The CHI experience has been walking towards heat, not away from it. There has been much joy and love, and just as much discomfort in having to sit with my own stiff beliefs and in seeing how deeply religious institutions have disempowered us by division. I feel we are being called on, right now to erase the lines and to find what is common amongst us and let go of the rest. CHI has helped me to sift the rust from the gold of our faith traditions, and given me more understanding and deeper respect. I’ve had to drop self-limiting beliefs–those voices that tell me to play safe, be quiet, to play small.

We are all so much greater than our small selves. Everyday we wake up in the morning and our small selves rush in. We dress in our clothes and yesterday’s news. We lay out our fears in plain sight where we can keep track of them, but that causes us to live in the places we’re trying to give up, to get away from. I don’t want to live in those places that divide me between who I think I am and what I wish I could be. That is the place between trust and dis-trust. That divide, that dark crack is fertile, it is a place of new growth if I let curiosity replace fear.

Life has been asking me to get curious. It’s not about effort, but choice. Today I vow to be more truly present to my own life. The choice is to drop what doesn’t serve me. That is surrender.

Surrender means to give up, abandon, relinquish. Beautiful word. Come out from hiding. Get out of my own way and dissolve into trust. You might say, “In what?” It doesn’t much matter what you or I call it. Trust isn’t a thing. It’s not solid. It happens moment by moment if we allow it to. Surrender is that allowing. Trust allows me to move from fear to intrigue and wonder. Fear is useless. Fear steals our joy.

Our capacities are huge, so much bigger than we know or are usually willing to face. In our burning world we’ve learned that and none too soon. Exactly what is required of us, of me, and all of us, is to not play small. We need to drop the poisonous thinking of the small Self, of me and mine – because those old comfortable ways are killing us. We need to look to the future or we won’t have one. That is no longer guaranteed. We need to move towards US and WE. And in that I mean all of us – the entire planet.

This ordination is calling me to live my spirituality fully.  It’s challenged me to move away from wanting control to stewardship. To stop playing small, even when it hurts; to get over myself. To stop turning away from discomfort and engage with it, wrestle it. Work with challenges and not run away.

The poet Rilke wrote, “Love and death are the great gifts that we are given to us. Mostly they are passed on unopened.”

I believe we are all alive in one Divine fluid frequency. Sacred life flows through us all

Each of the faith traditions speaks of and sings to a Divinity so great and expansive that it could never be contained in one tradition. They’re each different pathways that lead to the same Divine. Make your life sacred. Hold this mysterious life as an exquisite masterpiece. Make all sacred – all that we understand and all that we don’t. Our bodies, our lives, our eyes, sunlight, our hands, our food, dirt, even our frustrations and boredom: all is sacred. Make it all sacred and love it fully. The world is asking, begging for love.
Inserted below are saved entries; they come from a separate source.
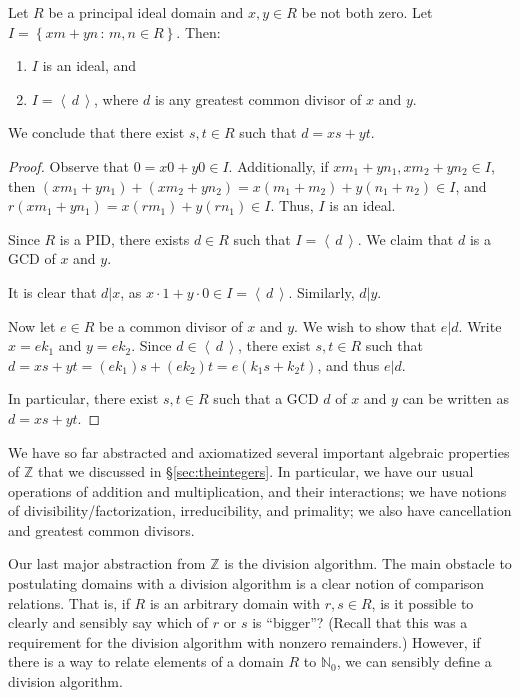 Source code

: \documentclass[english,course]{lecture}
\newcommand{\ideal}[1]{\left\langle\, #1 \,\right\rangle}
\theoremstyle{plain}
\def\setof#1#2{{\left\{#1\,\colon\,#2\right\}}}
\def\Z{{\mathbb Z}}
\def\N{{\mathbb N}}
\def\presnotes{}
\begin{document}
\presnotes


\begin{theorem}
    Let $R$ be a principal ideal domain and $x,y\in R$ be not both zero.
    Let $I = \setof{xm+yn}{m,n\in R}$.
    Then:
    \begin{enumerate}
        \item $I$ is an ideal, and
        \item $I = \ideal{d}$, where $d$ is any greatest common divisor of $x$ and $y$.
    \end{enumerate}
    We conclude that there exist $s,t\in R$ such that $d = xs + yt$.
\end{theorem}

\begin{proof}
    Observe that $0 = x0 + y0 \in I$.
    Additionally, if $x m_1 + y n_1, x m_2 + y n_2\in I$, then $(x m_1 + y n_1) + (x m_2 + y n_2) = x (m_1 + m_2) + y (n_1 + n_2) \in I$, and $r(x m_1 + y n_1) = x (rm_1) + y(rn_1) \in I$.
    Thus, $I$ is an ideal.

    Since $R$ is a PID, there exists $d\in R$ such that $I = \ideal{d}$.
    We claim that $d$ is a GCD of $x$ and $y$.
    
    It is clear that $d|x$, as $x\cdot 1 + y\cdot 0\in I = \ideal{d}$.
    Similarly, $d|y$.
    
    Now let $e\in R$ be a common divisor of $x$ and $y$.
    We wish to show that $e|d$.
    Write $x = e k_1$ and $y = e k_2$.
    Since $d\in \ideal{d}$, there exist $s,t\in R$ such that $d = x s + yt = (e k_1) s + (e k_2)t = e(k_1 s + k_2 t)$, and thus $e|d$.
    
    In particular, there exist $s,t\in R$ such that a GCD $d$ of $x$ and $y$ can be written as $d = xs + yt$.
\end{proof}

\presnotes

We have so far abstracted and axiomatized several important algebraic properties of $\Z$ that we discussed in  \S \ref{sec:theintegers}.
In particular, we have our usual operations of addition and multiplication, and their interactions; we have notions of divisibility/factorization, irreducibility, and primality; we also have cancellation and greatest common divisors.

Our last major abstraction from $\Z$ is the division algorithm.
The main obstacle to postulating domains with a division algorithm is a clear notion of comparison relations.
That is, if $R$ is an arbitrary domain with $r,s\in R$, is it possible to clearly and sensibly say which of $r$ or $s$ is ``bigger''? (Recall that this was a requirement for the division algorithm with nonzero remainders.)
However, if there is a way to relate elements of a domain $R$ to $\N_0$, we can sensibly define a division algorithm.
\end{document}
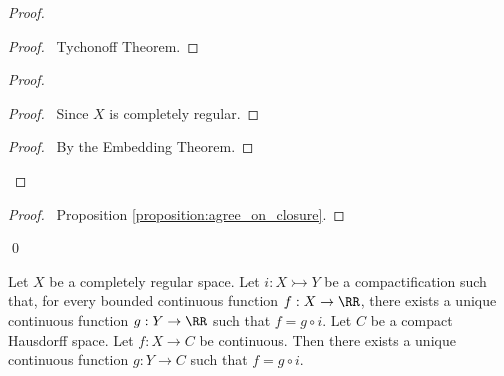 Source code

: \begin{proof}
    \pf
    \begin{proof}
        \pf\ Tychonoff Theorem.
    \end{proof}
    \begin{proof}
        \begin{proof}
            \pf\ Since $X$ is completely regular.
        \end{proof}
        \qedstep
        \begin{proof}
            \pf\ By the Embedding Theorem.
        \end{proof}
    \end{proof}
    \begin{proof}
        \pf\ Proposition \ref{proposition:agree_on_closure}.
    \end{proof}
    \qed
\end{proof}

\begin{theorem}
    Let $X$ be a completely regular space. Let $i : X \rightarrowtail Y$ be a compactification
    such that, for every
    bounded continuous function $f : X \rightarrow \RR$, there exists a unique continuous function $g : Y \rightarrow \RR$
    such that $f = g \circ i$.
    Let $C$ be a compact Hausdorff space. Let $f : X \rightarrow C$ be continuous. Then there exists a unique continuous
    function $g : Y \rightarrow C$ such that $f = g \circ i$.
\end{theorem}

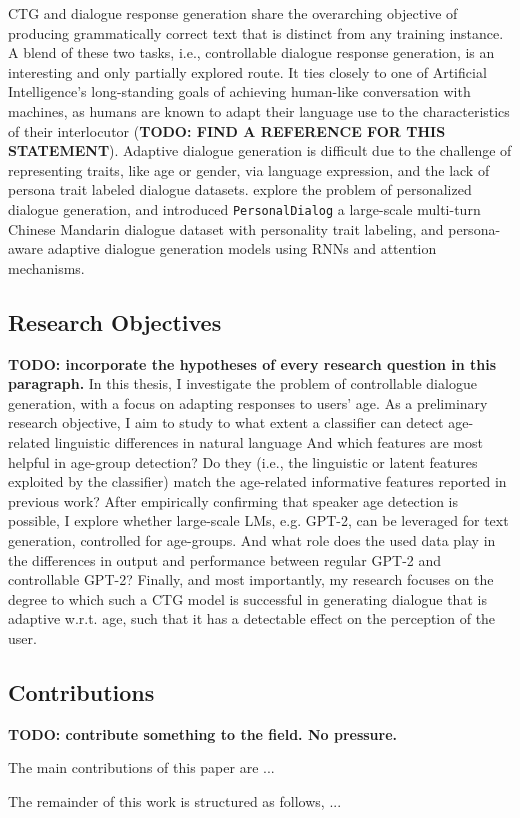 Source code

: CTG and dialogue response generation share the overarching objective of producing grammatically correct text that is distinct from any training instance. A blend of these two tasks, i.e., controllable dialogue response generation, is an interesting and only partially explored route. It ties closely to one of Artificial Intelligence's long-standing goals of achieving human-like conversation with machines, as humans are known to adapt their language use to the characteristics of their interlocutor (\textbf{TODO: FIND A REFERENCE FOR THIS STATEMENT}). Adaptive dialogue generation is difficult due to the challenge of representing traits, like age or gender, via language expression, and the lack of persona trait labeled dialogue datasets. \cite{zheng2019personalized} explore the problem of personalized dialogue generation, and introduced \texttt{PersonalDialog} a large-scale multi-turn Chinese Mandarin dialogue dataset with personality trait labeling, and persona-aware adaptive dialogue generation models using RNNs and attention mechanisms. 

\subsection{Research Objectives}
\textbf{TODO: incorporate the hypotheses of every research question in this paragraph.}
In this thesis, I investigate the problem of controllable dialogue generation, with a focus on adapting responses to users' age. As a preliminary research objective, I aim to study to what extent a classifier can detect age-related linguistic differences in natural language And which features are most helpful in age-group detection? Do they (i.e., the linguistic or latent features exploited by the classifier) match the age-related informative features reported in previous work? 
After empirically confirming that speaker age detection is possible, I explore whether large-scale LMs, e.g. GPT-2, can be leveraged for text generation, controlled for age-groups. And what role does the used data play in the differences in output and performance between regular GPT-2 and controllable GPT-2?
Finally, and most importantly, my research focuses on the degree to which such a CTG model is successful in generating dialogue that is adaptive w.r.t. age, such that it has a detectable effect on the perception of the user.

\subsection{Contributions}

\textbf{TODO: contribute something to the field. No pressure.}

The main contributions of this paper are ...

The remainder of this work is structured as follows, ... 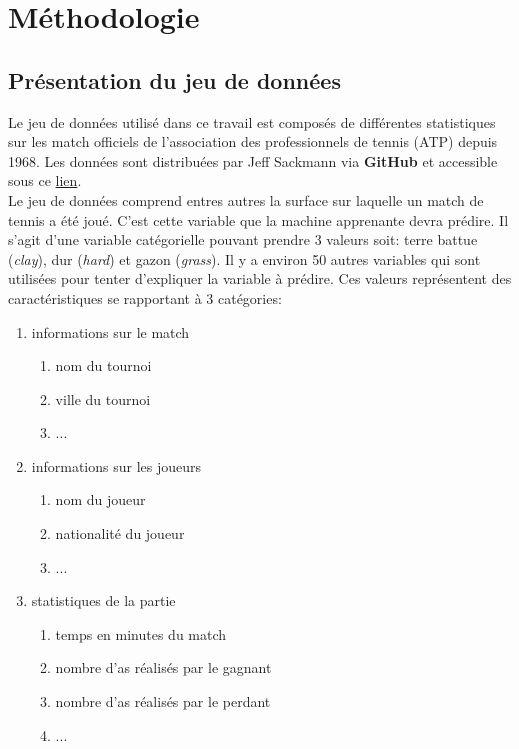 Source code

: \section{Méthodologie}

\subsection{Présentation du jeu de données}
Le jeu de données utilisé dans ce travail est composés de différentes statistiques sur les match officiels de l'association des professionnels de tennis (ATP) depuis 1968. Les données sont distribuées par Jeff Sackmann via \textbf{GitHub} et accessible sous ce \href{https://github.com/JeffSackmann/tennis_atp}{lien}.\\
Le jeu de données comprend entres autres la surface sur laquelle un match de tennis a été joué. C'est cette variable que la machine apprenante devra prédire. Il s'agit d'une variable catégorielle pouvant prendre 3 valeurs soit: terre battue (\textit{clay}), dur (\textit{hard}) et gazon (\textit{grass}). Il y a environ 50 autres variables qui sont utilisées pour tenter d'expliquer la variable à prédire. Ces valeurs représentent des caractéristiques se rapportant à 3 catégories:

\begin{enumerate}
  \item informations sur le match
    \begin{enumerate}
      \item nom du tournoi
      \item ville du tournoi
      \item ...
    \end{enumerate}
  \item informations sur les joueurs
    \begin{enumerate}
      \item nom du joueur
      \item nationalité du joueur
      \item ...
    \end{enumerate}
  \item statistiques de la partie
    \begin{enumerate}
      \item temps en minutes du match
      \item nombre d'as réalisés par le gagnant
      \item nombre d'as réalisés par le perdant
      \item ...
    \end{enumerate}
\end{enumerate}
Trust. Paint the walls with it! Accept that we are change and let wild seeds grow in the dark places, because we cannot see what we continually choose to resist.

We all have fear. Curiosity is the opposite of fear. We are now being called into transformation. Our world is dying and we must at this moment wake up and get out of the coma we’ve been in on this suffering planet. Personal and moral outrage is not enough to change us. We need nothing less than for this transformation to begin with ourselves. This is sacred activism.

I thank CHI . I am so grateful to all of our amazing brave teachers and to CHI Founder, Rev. Gina Rose Halpern, whom have all given themselves to creating this fabulous, expanding program. I thank my sweet cohort for shepherding me through these days and all those ordained clergy who have gone before me. I thank my family for their support. This is a beautiful community of hope, unity, grace and harmony and I am honored to be a part of it.